The γ-aminobutyric acid (GABA) type A receptor (GABA_AR) is the major inhibitory neurotransmitter receptor in the brain. Its multiple subunits show regional, developmental, and disease-related plasticity of expression; however, the regulatory networks controlling GABA_AR subunit expression remain poorly understood. We report that the seizure-induced decrease in GABA_AR α1 subunit expression associated with epilepsy is mediated by the Janus kinase (JAK)/signal transducer and activator of transcription (STAT) pathway regulated by brain-derived neurotrophic factor (BDNF).

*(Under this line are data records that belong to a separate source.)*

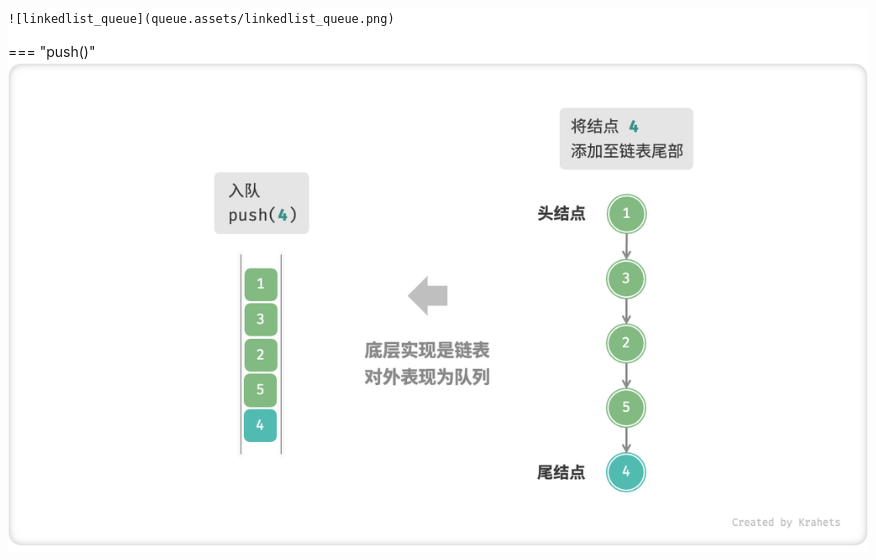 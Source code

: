     ![linkedlist_queue](queue.assets/linkedlist_queue.png)

=== "push()"
    ![linkedlist_queue_push](queue.assets/linkedlist_queue_push.png)
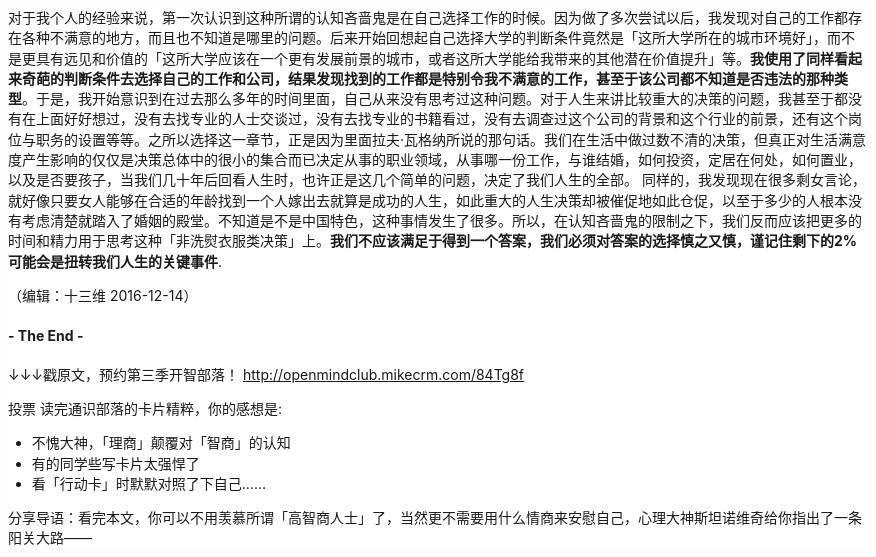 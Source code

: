    对于我个人的经验来说，第一次认识到这种所谓的认知吝啬鬼是在自己选择工作的时候。因为做了多次尝试以后，我发现对自己的工作都存在各种不满意的地方，而且也不知道是哪里的问题。后来开始回想起自己选择大学的判断条件竟然是「这所大学所在的城市环境好」，而不是更具有远见和价值的「这所大学应该在一个更有发展前景的城市，或者这所大学能给我带来的其他潜在价值提升」等。**我使用了同样看起来奇葩的判断条件去选择自己的工作和公司，结果发现找到的工作都是特别令我不满意的工作，甚至于该公司都不知道是否违法的那种类型**。于是，我开始意识到在过去那么多年的时间里面，自己从来没有思考过这种问题。对于人生来讲比较重大的决策的问题，我甚至于都没有在上面好好想过，没有去找专业的人士交谈过，没有去找专业的书籍看过，没有去调查过这个公司的背景和这个行业的前景，还有这个岗位与职务的设置等等。之所以选择这一章节，正是因为里面拉夫·瓦格纳所说的那句话。我们在生活中做过数不清的决策，但真正对生活满意度产生影响的仅仅是决策总体中的很小的集合而已决定从事的职业领域，从事哪一份工作，与谁结婚，如何投资，定居在何处，如何置业，以及是否要孩子，当我们几十年后回看人生时，也许正是这几个简单的问题，决定了我们人生的全部。 同样的，我发现现在很多剩女言论，就好像只要女人能够在合适的年龄找到一个人嫁出去就算是成功的人生，如此重大的人生决策却被催促地如此仓促，以至于多少的人根本没有考虑清楚就踏入了婚姻的殿堂。不知道是不是中国特色，这种事情发生了很多。所以，在认知吝啬鬼的限制之下，我们反而应该把更多的时间和精力用于思考这种「非洗熨衣服类决策」上。**我们不应该满足于得到一个答案，我们必须对答案的选择慎之又慎，谨记住剩下的2%可能会是扭转我们人生的关键事件**.






（编辑：十三维 2016-12-14）

#### - The End - 


↓↓↓戳原文，预约第三季开智部落！
http://openmindclub.mikecrm.com/84Tg8f

投票
读完通识部落的卡片精粹，你的感想是:

* 不愧大神，「理商」颠覆对「智商」的认知  
* 有的同学些写卡片太强悍了
* 看「行动卡」时默默对照了下自己……

分享导语：看完本文，你可以不用羡慕所谓「高智商人士」了，当然更不需要用什么情商来安慰自己，心理大神斯坦诺维奇给你指出了一条阳关大路——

BDNF- and seizure-dependent phosphorylation of STAT3 cause the adenosine 3′,5′-monophosphate (cAMP) response element–binding protein (CREB) family member ICER (inducible cAMP early repressor) to bind with phosphorylated CREB at the Gabra1:CRE site. JAK/STAT pathway inhibition prevents the seizure-induced decrease in GABA_AR α1 abundance in vivo and, given that BDNF is known to increase the abundance of GABA_AR α4 in a JAK/STAT-independent manner, indicates that BDNF acts through at least two distinct pathways to influence GABA_AR-dependent synaptic inhibition.